D’autres pays possèdent des lois sur la conservation des données. Ces lois habilitent les autorités policières à donner l’ordre à un fournisseur de services, au cours d’une enquête criminelle, de mettre de côté des données qu’il possède déjà au sujet d’une certaine personne ou d’une certaine adresse IP, jusqu’à ce que la police obtienne les documents appropriés pour exiger la divulgation des données. Aux États-Unis, une loi sur la conservation des données existe depuis avril 199693.

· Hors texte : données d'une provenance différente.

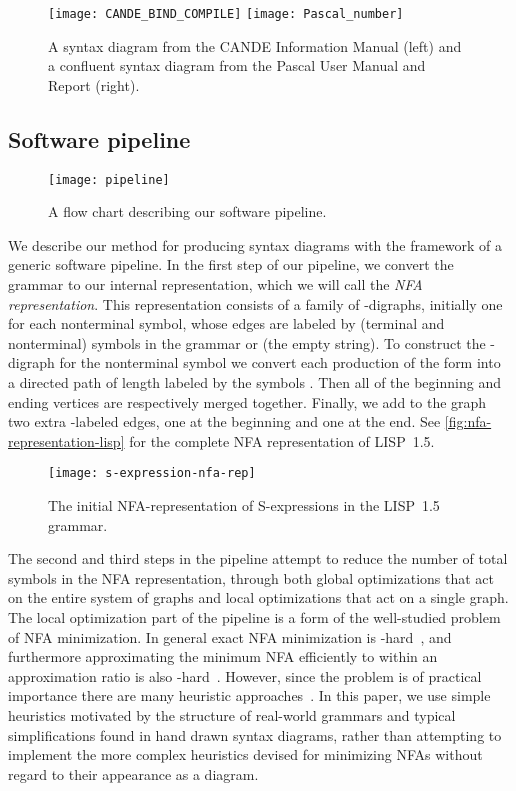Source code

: \documentclass[10pt]{llncs}
\begin{document}
\begin{figure}
\centering
\texttt{[image: CANDE\_BIND\_COMPILE]}
\hfill
\texttt{[image: Pascal\_number]}
\caption{A syntax diagram from the CANDE Information Manual (left) and a confluent syntax diagram from the Pascal User Manual and Report (right).}
\label{fig:s-expressions-syntax-diagram}
\end{figure}

\subsection{Software pipeline}
\begin{figure}[t]
\texttt{[image: pipeline]}
\caption{A flow chart describing our software pipeline.}
\end{figure}
We describe our method for producing syntax diagrams with the framework of a generic software pipeline. In the first step of our pipeline, we convert the grammar to our internal representation, which we will call the \emph{NFA representation}. This representation consists of a family of -digraphs, initially one for each nonterminal symbol, whose edges are labeled by (terminal and nonterminal) symbols in the grammar or  (the empty string). To construct the -digraph for the nonterminal symbol  we convert each production of the form  into a directed path of length  labeled by the symbols . Then all of the beginning and ending vertices are respectively merged together. Finally, we add to the graph two extra -labeled edges, one at the beginning and one at the end. See \autoref{fig:nfa-representation-lisp} for the complete NFA representation of LISP~1.5.
\begin{figure}
\centering
\texttt{[image: s-expression-nfa-rep]}
\caption{The initial NFA-representation of S-expressions in the LISP~1.5 grammar.}
\label{fig:nfa-representation-lisp}
\end{figure}

The second and third steps in the pipeline attempt to reduce the number of total symbols in the NFA representation, through both global optimizations that act on the entire system of graphs and local optimizations that act on a single graph. The local optimization part of the pipeline is a form of the well-studied problem of NFA minimization. In general exact NFA minimization is -hard~\cite{HunRosSzy-JCSS-1976, StoMey-STOC-1973}, and furthermore approximating the minimum NFA efficiently to within an  approximation ratio is also -hard~\cite{GraSch-JCSS--2007}. However, since the problem is of practical importance there are many heuristic approaches~\cite{ChaCou-TCS-2004, HanWoo-TCS-2007}. In this paper, we use simple heuristics motivated by the structure of real-world grammars and typical simplifications found in hand drawn syntax diagrams, rather than attempting to implement the more complex heuristics devised for minimizing NFAs without regard to their appearance as a diagram.
\end{document}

Au Canada, les FSI ont fait état de leurs inquiétudes relatives au coût lié à la conservation des données de même qu’à d’autres aspects concernant la réglementation des services Internet. Bien que cet enjeu dépasse l’étendue du présent rapport, la Cour suprême du Canada a récemment confirmé que la police n’a pas à défrayer les tiers (dans ce cas, une compagnie de téléphone) pour qu’ils produisent les dossiers nécessaires aux enquêtes criminelles94. La Cour suprême a entendu un témoignage selon lequel le coût annuel de TELUS pour se conformer aux exigences relatives à l’ordre d’exécution dépasserait les 660 000 $, soit 0,023 p. 100 de ses recettes d’exploitation pour 2004 et 0,058 p. 100 de son bénéfice net. « C’est comme si une personne ayant un revenu annuel de 100 000 $ devait payer 58 $ pour exécuter ses fonctions de juré95. »

Benjamin Perry, professeur adjoint de droit à l’Université de la Colombie-Britannique, affirme : « Il est clair que les fournisseurs de services Internet font beaucoup d’argent avec l’échange en ligne de la pornographie juvénile [et ils] ont l’obligation de contribuer davantage à l’éradication de la pornographie juvénile qu’à l’heure actuelle96. »

RECOMMANDATION 3 : Que le gouvernement fédéral dépose un projet de loi pour obliger les fournisseurs de services Internet à conserver le nom et l’adresse de leurs clients ainsi que les données relatives au trafic et au contenu pendant deux à cinq ans.